╭─ Material provided

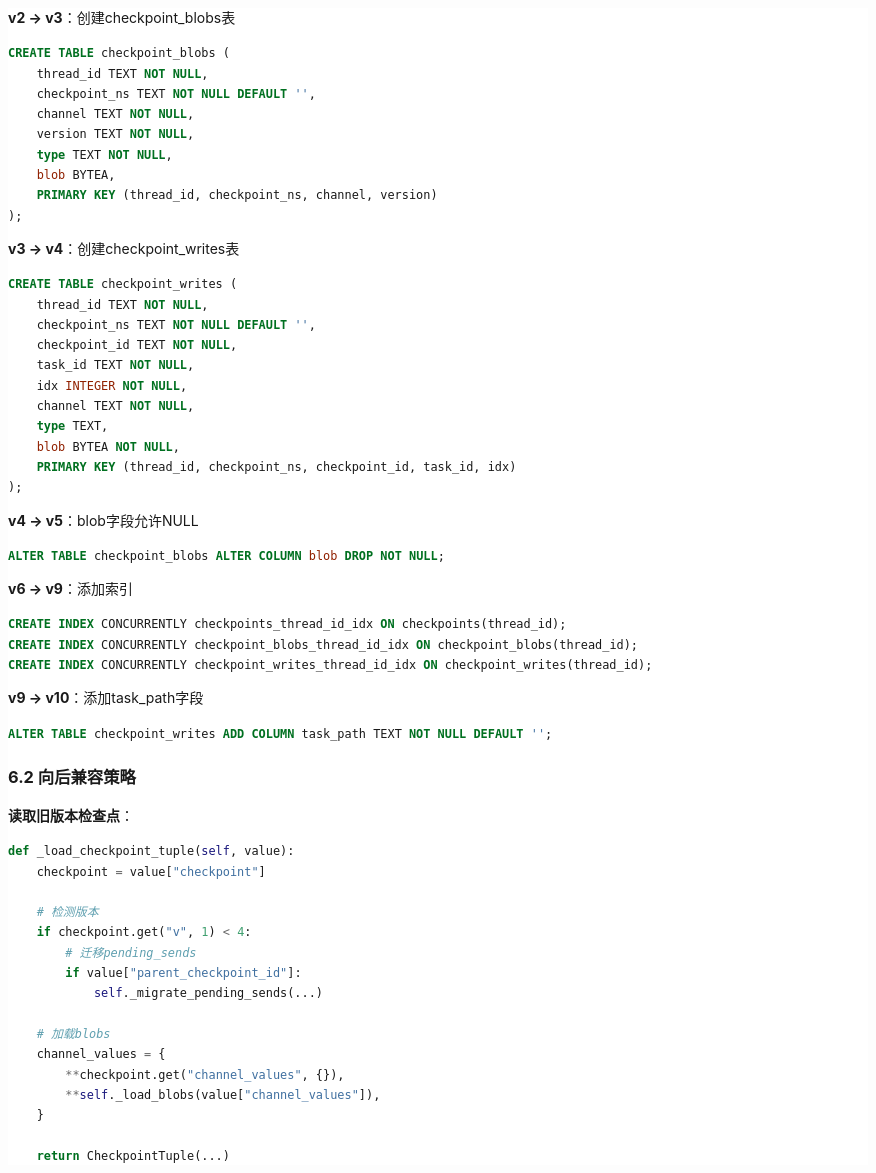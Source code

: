 **v2 → v3**：创建checkpoint_blobs表
```sql
CREATE TABLE checkpoint_blobs (
    thread_id TEXT NOT NULL,
    checkpoint_ns TEXT NOT NULL DEFAULT '',
    channel TEXT NOT NULL,
    version TEXT NOT NULL,
    type TEXT NOT NULL,
    blob BYTEA,
    PRIMARY KEY (thread_id, checkpoint_ns, channel, version)
);
```

**v3 → v4**：创建checkpoint_writes表
```sql
CREATE TABLE checkpoint_writes (
    thread_id TEXT NOT NULL,
    checkpoint_ns TEXT NOT NULL DEFAULT '',
    checkpoint_id TEXT NOT NULL,
    task_id TEXT NOT NULL,
    idx INTEGER NOT NULL,
    channel TEXT NOT NULL,
    type TEXT,
    blob BYTEA NOT NULL,
    PRIMARY KEY (thread_id, checkpoint_ns, checkpoint_id, task_id, idx)
);
```

**v4 → v5**：blob字段允许NULL
```sql
ALTER TABLE checkpoint_blobs ALTER COLUMN blob DROP NOT NULL;
```

**v6 → v9**：添加索引
```sql
CREATE INDEX CONCURRENTLY checkpoints_thread_id_idx ON checkpoints(thread_id);
CREATE INDEX CONCURRENTLY checkpoint_blobs_thread_id_idx ON checkpoint_blobs(thread_id);
CREATE INDEX CONCURRENTLY checkpoint_writes_thread_id_idx ON checkpoint_writes(thread_id);
```

**v9 → v10**：添加task_path字段
```sql
ALTER TABLE checkpoint_writes ADD COLUMN task_path TEXT NOT NULL DEFAULT '';
```

### 6.2 向后兼容策略

**读取旧版本检查点**：
```python
def _load_checkpoint_tuple(self, value):
    checkpoint = value["checkpoint"]
    
    # 检测版本
    if checkpoint.get("v", 1) < 4:
        # 迁移pending_sends
        if value["parent_checkpoint_id"]:
            self._migrate_pending_sends(...)
    
    # 加载blobs
    channel_values = {
        **checkpoint.get("channel_values", {}),
        **self._load_blobs(value["channel_values"]),
    }
    
    return CheckpointTuple(...)
```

╰─

* [About this task] Among the lines above, please count those that contain the string "COLUMN" and write the number by itself.

* [Solution to the exercise] 2